* _EXERCISE REQUIREMENTS_: Return each line below exactly as it reads, and omit any image in it.

* _INFORMATION SUPPLIED_:
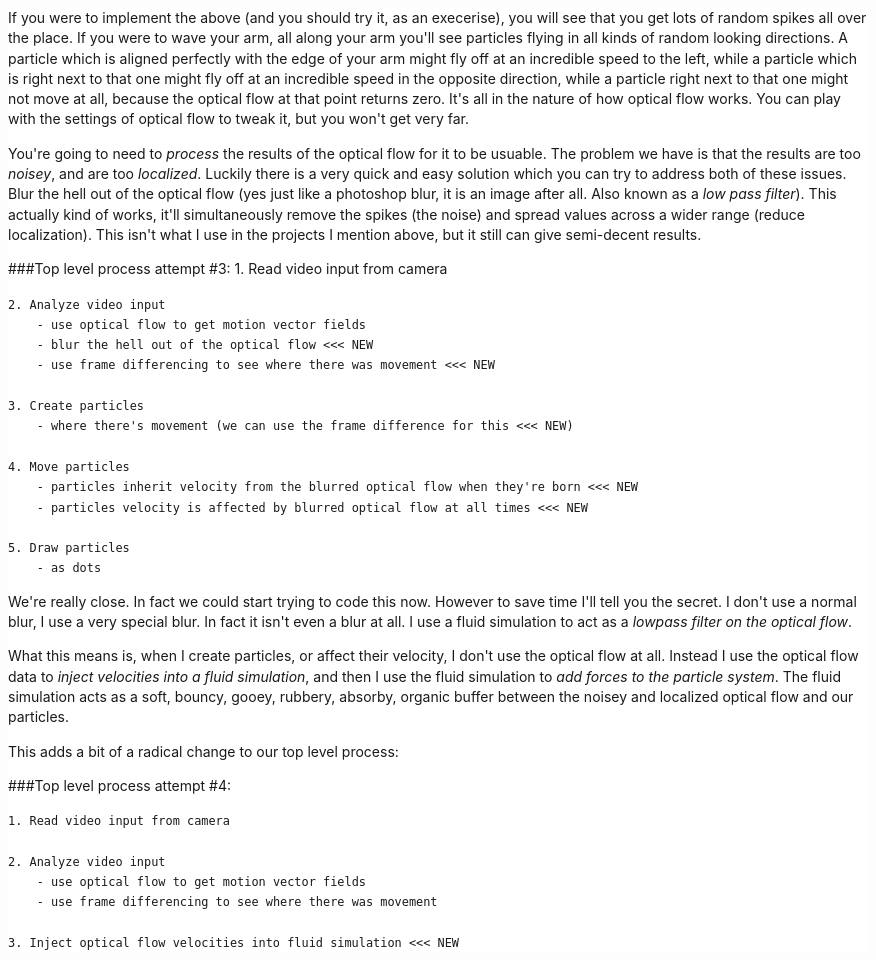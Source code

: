 If you were to implement the above (and you should try it, as an execerise), you will see that you get lots of random spikes all over the place. If you were to wave your arm, all along your arm you'll see particles flying in all kinds of random looking directions. A particle which is aligned perfectly with the edge of your arm might fly off at an incredible speed to the left, while a particle which is right next to that one might fly off at an incredible speed in the opposite direction, while a particle right next to that one might not move at all, because the optical flow at that point returns zero. It's all in the nature of how optical flow works. You can play with the settings of optical flow to tweak it, but you won't get very far.

You're going to need to *process* the results of the optical flow for it to be usuable. The problem we have is that the results are too *noisey*, and are too *localized*. Luckily there is a very quick and easy solution which you can try to address both of these issues. Blur the hell out of the optical flow (yes just like a photoshop blur, it is an image after all. Also known as a *low pass filter*). This actually kind of works, it'll simultaneously remove the spikes (the noise) and spread values across a wider range (reduce localization). This isn't what I use in the projects I mention above, but it still can give semi-decent results. 

###Top level process attempt #3:
	1. Read video input from camera
	
	2. Analyze video input
		- use optical flow to get motion vector fields
		- blur the hell out of the optical flow <<< NEW
		- use frame differencing to see where there was movement <<< NEW
		
	3. Create particles
		- where there's movement (we can use the frame difference for this <<< NEW)
		
	4. Move particles
		- particles inherit velocity from the blurred optical flow when they're born <<< NEW
		- particles velocity is affected by blurred optical flow at all times <<< NEW
		
	5. Draw particles
		- as dots
	
	
We're really close. In fact we could start trying to code this now. However to save time I'll tell you the secret. I don't use a normal blur, I use a very special blur. In fact it isn't even a blur at all. I use a fluid simulation to act as a *lowpass filter on the optical flow*. 

What this means is, when I create particles, or affect their velocity, I don't use the optical flow at all. Instead I use the optical flow data to *inject velocities into a fluid simulation*, and then I use the fluid simulation to *add forces to the particle system*. The fluid simulation acts as a soft, bouncy, gooey, rubbery, absorby, organic buffer between the noisey and localized optical flow and our particles. 

This adds a bit of a radical change to our top level process:

###Top level process attempt #4:

	1. Read video input from camera
	
	2. Analyze video input
		- use optical flow to get motion vector fields
		- use frame differencing to see where there was movement
		
	3. Inject optical flow velocities into fluid simulation <<< NEW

* _ANSWER SPACE_:
Source code

: If you were to implement the above (and you should try it, as an execerise), you will see that you get lots of random spikes all over the place. If you were to wave your arm, all along your arm you'll see particles flying in all kinds of random looking directions. A particle which is aligned perfectly with the edge of your arm might fly off at an incredible speed to the left, while a particle which is right next to that one might fly off at an incredible speed in the opposite direction, while a particle right next to that one might not move at all, because the optical flow at that point returns zero. It's all in the nature of how optical flow works. You can play with the settings of optical flow to tweak it, but you won't get very far.

You're going to need to *process* the results of the optical flow for it to be usuable. The problem we have is that the results are too *noisey*, and are too *localized*. Luckily there is a very quick and easy solution which you can try to address both of these issues. Blur the hell out of the optical flow (yes just like a photoshop blur, it is an image after all. Also known as a *low pass filter*). This actually kind of works, it'll simultaneously remove the spikes (the noise) and spread values across a wider range (reduce localization). This isn't what I use in the projects I mention above, but it still can give semi-decent results. 

###Top level process attempt #3:
	1. Read video input from camera
	
	2. Analyze video input
		- use optical flow to get motion vector fields
		- blur the hell out of the optical flow <<< NEW
		- use frame differencing to see where there was movement <<< NEW
		
	3. Create particles
		- where there's movement (we can use the frame difference for this <<< NEW)
		
	4. Move particles
		- particles inherit velocity from the blurred optical flow when they're born <<< NEW
		- particles velocity is affected by blurred optical flow at all times <<< NEW
		
	5. Draw particles
		- as dots
	
	
We're really close. In fact we could start trying to code this now. However to save time I'll tell you the secret. I don't use a normal blur, I use a very special blur. In fact it isn't even a blur at all. I use a fluid simulation to act as a *lowpass filter on the optical flow*. 

What this means is, when I create particles, or affect their velocity, I don't use the optical flow at all. Instead I use the optical flow data to *inject velocities into a fluid simulation*, and then I use the fluid simulation to *add forces to the particle system*. The fluid simulation acts as a soft, bouncy, gooey, rubbery, absorby, organic buffer between the noisey and localized optical flow and our particles. 

This adds a bit of a radical change to our top level process:

###Top level process attempt #4:

	1. Read video input from camera
	
	2. Analyze video input
		- use optical flow to get motion vector fields
		- use frame differencing to see where there was movement
		
	3. Inject optical flow velocities into fluid simulation <<< NEW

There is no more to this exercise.